**EXERCISE INSTRUCTIONS**
Nothing but a number belongs in the answer: how many lines of the records below contain the string "prevent".

**INPUT FOR THIS TASK**
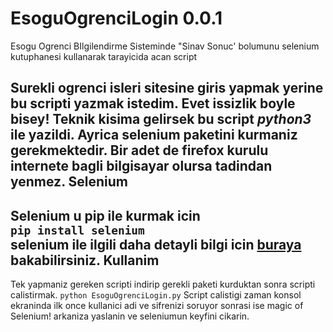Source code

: # EsoguOgrenciLogin 0.0.1
Esogu Ogrenci BIlgilendirme Sisteminde "Sinav Sonuc' bolumunu selenium kutuphanesi kullanarak tarayicida acan script 

Surekli ogrenci isleri sitesine giris yapmak yerine bu scripti yazmak istedim. Evet issizlik boyle bisey! Teknik kisima gelirsek bu script *python3* ile yazildi. Ayrica selenium paketini kurmaniz gerekmektedir. Bir adet de firefox kurulu internete bagli bilgisayar olursa tadindan yenmez.
Selenium
--------
Selenium u pip ile kurmak icin  
`pip install selenium`  
selenium ile ilgili daha detayli bilgi icin [buraya](http://selenium-python.readthedocs.org/installation.html) bakabilirsiniz.
Kullanim
--------
Tek yapmaniz gereken scripti indirip gerekli paketi kurduktan sonra scripti calistirmak.
`python EsoguOgrenciLogin.py`
Script calistigi zaman konsol ekraninda ilk once kullanici adi ve sifrenizi soruyor sonrasi ise magic of Selenium! arkaniza yaslanin ve seleniumun keyfini cikarin.
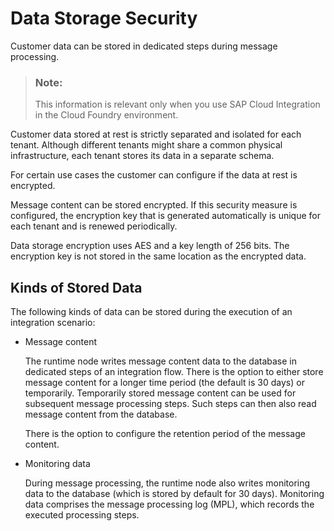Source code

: <!-- loio3feb1638d1694c239061fc8604677bcd -->

# Data Storage Security

Customer data can be stored in dedicated steps during message processing.

> ### Note:  
> This information is relevant only when you use SAP Cloud Integration in the Cloud Foundry environment.



Customer data stored at rest is strictly separated and isolated for each tenant. Although different tenants might share a common physical infrastructure, each tenant stores its data in a separate schema.

For certain use cases the customer can configure if the data at rest is encrypted.

Message content can be stored encrypted. If this security measure is configured, the encryption key that is generated automatically is unique for each tenant and is renewed periodically.

Data storage encryption uses AES and a key length of 256 bits. The encryption key is not stored in the same location as the encrypted data.



<a name="loio3feb1638d1694c239061fc8604677bcd__section_ukv_lxw_vgb"/>

## Kinds of Stored Data

The following kinds of data can be stored during the execution of an integration scenario:

-   Message content

    The runtime node writes message content data to the database in dedicated steps of an integration flow. There is the option to either store message content for a longer time period \(the default is 30 days\) or temporarily. Temporarily stored message content can be used for subsequent message processing steps. Such steps can then also read message content from the database.

    There is the option to configure the retention period of the message content.

-   Monitoring data

    During message processing, the runtime node also writes monitoring data to the database \(which is stored by default for 30 days\). Monitoring data comprises the message processing log \(MPL\), which records the executed processing steps.


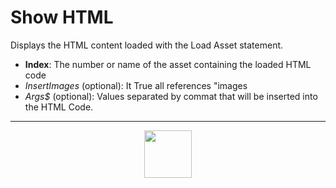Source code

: # Show HTML
Displays the HTML content loaded with the Load Asset statement.
- **Index**: The number or name of the asset containing the loaded HTML code
- _InsertImages_ (optional): It True all references "images
- _Args&dollar;_ (optional): Values separated by commat that will be inserted into the HTML Code.
---
<p align="center"><img valign="middle" width="76px" src="https://drive.google.com/uc?export=view&id=1c2KO0LJpvMS9X9CAGV6dOfciR7OWhdKA" /></p>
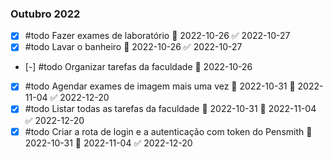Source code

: ### Outubro 2022
- [x] #todo Fazer exames de laboratório 📅 2022-10-26 ✅ 2022-10-27
- [x] #todo Lavar o banheiro 📅 2022-10-26 ✅ 2022-10-27
- [-] #todo Organizar tarefas da faculdade 📅 2022-10-26 
- [x] #todo Agendar exames de imagem mais uma vez 🛫 2022-10-31 📅 2022-11-04 ✅ 2022-12-20
- [x] #todo Listar todas as tarefas da faculdade 🛫 2022-10-31 📅 2022-11-04 ✅ 2022-12-20
- [x] #todo Criar a rota de login e a autenticação com token do Pensmith 🛫 2022-10-31 📅 2022-11-04 ✅ 2022-12-20
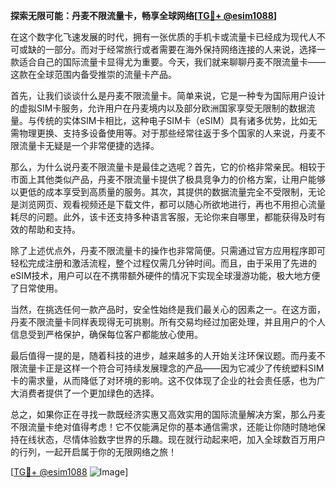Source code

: **探索无限可能：丹麦不限流量卡，畅享全球网络[[TG💪+ @esim1088](https://t.me/s/esim1088)]**

在这个数字化飞速发展的时代，拥有一张优质的手机卡或流量卡已经成为现代人不可或缺的一部分。而对于经常旅行或者需要在海外保持网络连接的人来说，选择一款适合自己的国际流量卡显得尤为重要。今天，我们就来聊聊丹麦不限流量卡——这款在全球范围内备受推崇的流量卡产品。

首先，让我们谈谈什么是丹麦不限流量卡。简单来说，它是一种专为国际用户设计的虚拟SIM卡服务，允许用户在丹麦境内以及部分欧洲国家享受无限制的数据流量。与传统的实体SIM卡相比，这种电子SIM卡（eSIM）具有诸多优势，比如无需物理更换、支持多设备使用等。对于那些经常往返于多个国家的人来说，丹麦不限流量卡无疑是一个非常便捷的选择。

那么，为什么说丹麦不限流量卡是最佳之选呢？首先，它的价格非常亲民。相较于市面上其他类似产品，丹麦不限流量卡提供了极具竞争力的价格方案，让用户能够以更低的成本享受到高质量的服务。其次，其提供的数据流量完全不受限制，无论是浏览网页、观看视频还是下载文件，都可以随心所欲地进行，再也不用担心流量耗尽的问题。此外，该卡还支持多种语言客服，无论你来自哪里，都能获得及时有效的帮助和支持。

除了上述优点外，丹麦不限流量卡的操作也非常简便。只需通过官方应用程序即可轻松完成注册和激活流程，整个过程仅需几分钟时间。而且，由于采用了先进的eSIM技术，用户可以在不携带额外硬件的情况下实现全球漫游功能，极大地方便了日常使用。

当然，在挑选任何一款产品时，安全性始终是我们最关心的因素之一。在这方面，丹麦不限流量卡同样表现得无可挑剔。所有交易均经过加密处理，并且用户的个人信息受到严格保护，确保每位客户都能放心使用。

最后值得一提的是，随着科技的进步，越来越多的人开始关注环保议题。而丹麦不限流量卡正是这样一个符合可持续发展理念的产品——因为它减少了传统塑料SIM卡的需求量，从而降低了对环境的影响。这不仅体现了企业的社会责任感，也为广大消费者提供了一个更加绿色的选择。

总之，如果你正在寻找一款既经济实惠又高效实用的国际流量解决方案，那么丹麦不限流量卡绝对值得考虑！它不仅能满足你的基本通信需求，还能让你随时随地保持在线状态，尽情体验数字世界的乐趣。现在就行动起来吧，加入全球数百万用户的行列，一起开启属于你的无限网络之旅！

[[TG💪+ @esim1088](https://t.me/s/esim1088) ![Image](https://i.postimg.cc/4NQfJmqS/Snipaste-2025-05-13-00-14-12.png)]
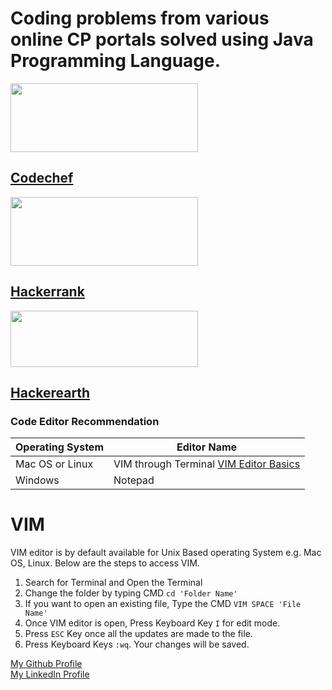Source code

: # Coding problems from various online CP portals solved using Java Programming Language. 

<img src="https://s3.amazonaws.com/codechef_shared/sites/all/themes/abessive/logo.svg" width="300" height="110" /><br>

## [Codechef](/Codechef)

<img src="https://d3keuzeb2crhkn.cloudfront.net/hackerrank/assets/styleguide/logo_wordmark-f5c5eb61ab0a154c3ed9eda24d0b9e31.svg" width="300" height="110" />

## [Hackerrank](/Hackerrank)

<img src="https://www.hackerearth.com/community-hackathons/wp-content/themes/hacker-earth/assets/images/logo/he-header-logo.svg" width="300" height="90" />

## [Hackerearth](/Hackerearth)

### Code Editor Recommendation

| Operating System | Editor Name |
| --- | --- |
| Mac OS or Linux | VIM through Terminal [VIM Editor Basics](#VIM) |
| Windows | Notepad |

# VIM
VIM editor is by default available for Unix Based operating System e.g. Mac OS, Linux. Below are the steps to access VIM.
1. Search for Terminal and Open the Terminal
2. Change the folder by typing CMD `cd 'Folder Name'`
3. If you want to open an existing file, Type the CMD `VIM SPACE 'File Name'` 
4. Once VIM editor is open, Press Keyboard Key `I` for edit mode.
5. Press `ESC` Key once all the updates are made to the file.
6. Press Keyboard Keys `:wq`. Your changes will be saved.

[My Github Profile](https://github.com/deepakdckumar) <br/>
[My LinkedIn Profile](https://www.linkedin.com/in/deepakdckumar)
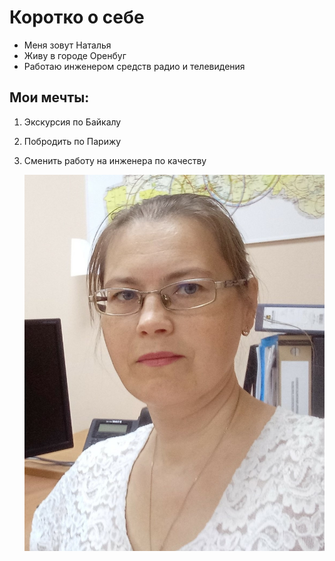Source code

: # Коротко о себе
* Меня зовут Наталья
* Живу в городе Оренбуг
* Работаю инженером средств радио и телевидения

## Мои мечты:
1. Экскурсия по Байкалу
2. Побродить по Парижу
3. Сменить работу на инженера по качеству
   
   
   ![](IMG_20220804_073440_3.jpg)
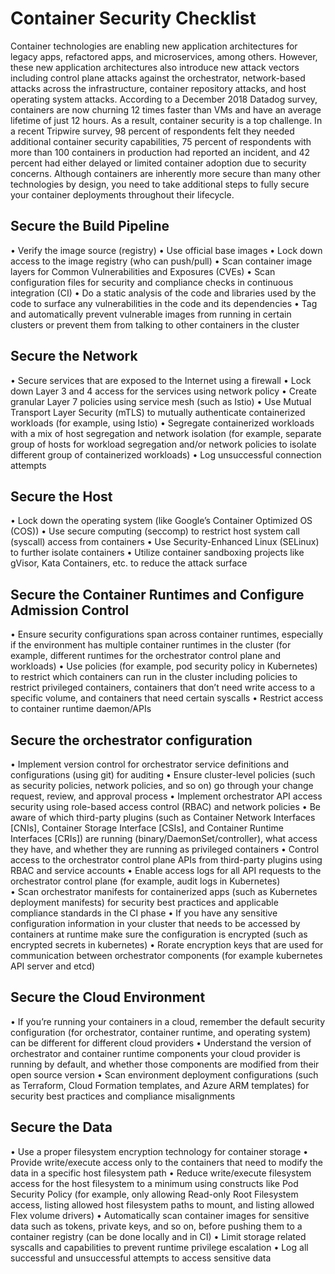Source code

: # Container Security Checklist

Container technologies are enabling new application architectures for legacy apps, refactored apps, and microservices, among others. However, these new application architectures also introduce new attack vectors including control plane attacks against the orchestrator, network-based attacks across the infrastructure, container repository attacks, and host operating system attacks. According to a December 2018 Datadog survey, containers are now churning 12 times faster than VMs and have an average lifetime of just 12 hours. As a result, container security is a top challenge. In a recent Tripwire survey, 98 percent of respondents felt they needed additional container security capabilities, 75 percent of respondents with more than 100 containers in production had reported an incident, and 42 percent had either delayed or limited container adoption due to security concerns. Although containers are inherently more secure than many other technologies by design, you need to take additional steps to fully secure your container deployments throughout their lifecycle. 

## Secure the Build Pipeline

•	Verify the image source (registry)
•	Use official base images 
•	Lock down access to the image registry (who can push/pull) 
•	Scan container image layers for Common Vulnerabilities and Exposures (CVEs) 
•	Scan configuration files for security and compliance checks in continuous integration (CI)
•	Do a static analysis of the code and libraries used by the code to surface any vulnerabilities in the code and its dependencies
•	Tag and automatically prevent vulnerable images from running in certain clusters or prevent them from talking to other containers in the cluster 


## Secure the Network 

•	Secure services that are exposed to the Internet using a firewall 
•	Lock down Layer 3 and 4 access for the services using network policy
•	Create granular Layer 7 policies using service mesh (such as Istio)
•	Use Mutual Transport Layer Security (mTLS) to mutually authenticate containerized workloads (for example, using Istio)
•	Segregate containerized workloads with a mix of host segregation and network isolation (for example, separate group of hosts for workload segregation and/or network policies to isolate different group of containerized workloads) 
•	Log unsuccessful connection attempts


## Secure the Host
•	Lock down the operating system (like Google’s Container Optimized OS (COS)) 
•	Use secure computing (seccomp) to restrict host system call (syscall) access from containers
•	Use Security-Enhanced Linux (SELinux) to further isolate containers 
•	Utilize container sandboxing projects like gVisor, Kata Containers, etc. to reduce the attack surface


## Secure the Container Runtimes and Configure Admission Control

•	Ensure security configurations span across container runtimes, especially if the environment has multiple container runtimes in the cluster (for example, different runtimes for the orchestrator control plane and workloads)
•	Use policies (for example, pod security policy in Kubernetes) to restrict which containers can run in the cluster including policies to restrict privileged containers, containers that don’t need write access to a specific volume, and containers that need certain syscalls
•	Restrict access to container runtime daemon/APIs


## Secure the orchestrator configuration

•	Implement version control for orchestrator service definitions and configurations (using git) for auditing
•	Ensure cluster-level policies (such as security policies, network policies, and so on) go through your change request, review, and approval process
•	Implement orchestrator API access security using role-based access control (RBAC) and network policies
•	Be aware of which third-party plugins (such as Container Network Interfaces [CNIs], Container Storage Interface [CSIs], and Container Runtime Interfaces [CRIs]) are running (binary/DaemonSet/controller), what access they have, and whether they are running as privileged containers
•	Control access to the orchestrator control plane APIs from third-party plugins using RBAC and service accounts
•	Enable access logs for all API requests to the orchestrator control plane (for example, audit logs in Kubernetes)  
•	Scan orchestrator manifests for containerized apps (such as Kubernetes deployment manifests) for security best practices and applicable compliance standards in the CI phase 
•	If you have any sensitive configuration information in your cluster that needs to be accessed by containers at runtime make sure the configuration is encrypted (such as encrypted secrets in kubernetes)
•	Rorate encryption keys that are used for communication between orchestrator components (for example kubernetes API server and etcd)


## Secure the Cloud Environment

•	If you’re running your containers in a cloud, remember the default security configuration (for orchestrator, container runtime, and operating system) can be different for different cloud providers 
•	Understand the version of orchestrator and container runtime components your cloud provider is running by default, and whether those components are modified from their open source version
•	Scan environment deployment configurations (such as Terraform, Cloud Formation templates, and Azure ARM templates) for security best practices and compliance misalignments 


## Secure the Data

•	Use a proper filesystem encryption technology for container storage
•	Provide write/execute access only to the containers that need to modify the data in a specific host filesystem path
•	Reduce write/execute filesystem access for the host filesystem to a minimum using constructs like Pod Security Policy (for example, only allowing Read-only Root Filesystem access, listing allowed host filesystem paths to mount, and listing allowed Flex volume drivers) 
•	Automatically scan container images for sensitive data such as tokens, private keys, and so on, before pushing them to a container registry (can be done locally and in CI) 
•	Limit storage related syscalls and capabilities to prevent runtime privilege escalation 
•	Log all successful and unsuccessful attempts to access sensitive data  
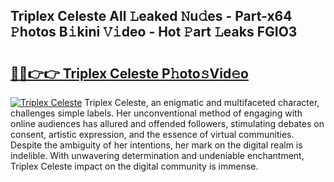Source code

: ## Triplex Celeste All 𝙻eaked 𝙽u𝚍es - Part-x64 𝙿hotos B𝚒kini 𝚅𝚒deo - Hot 𝙿art 𝙻eaks FGIO3

# <h2><a href="http://ld1s5w.urlbe.top/?page=Triplex+Celeste">🔗🔗👉👉 Triplex Celeste P𝚑oto𝚜Vid𝚎o</a></h2>

[![Triplex Celeste](https://i.imgur.com/eBuTRDB.gif)](http://ld1s5w.urlbe.top/?page=Triplex+Celeste)
Triplex Celeste, an enigmatic and multifaceted character, challenges simple labels. Her unconventional method of engaging with online audiences has allured and offended followers, stimulating debates on consent, artistic expression, and the essence of virtual communities. Despite the ambiguity of her intentions, her mark on the digital realm is indelible. With unwavering determination and undeniable enchantment, Triplex Celeste impact on the digital community is immense.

**FINISHED EXERCISE**
2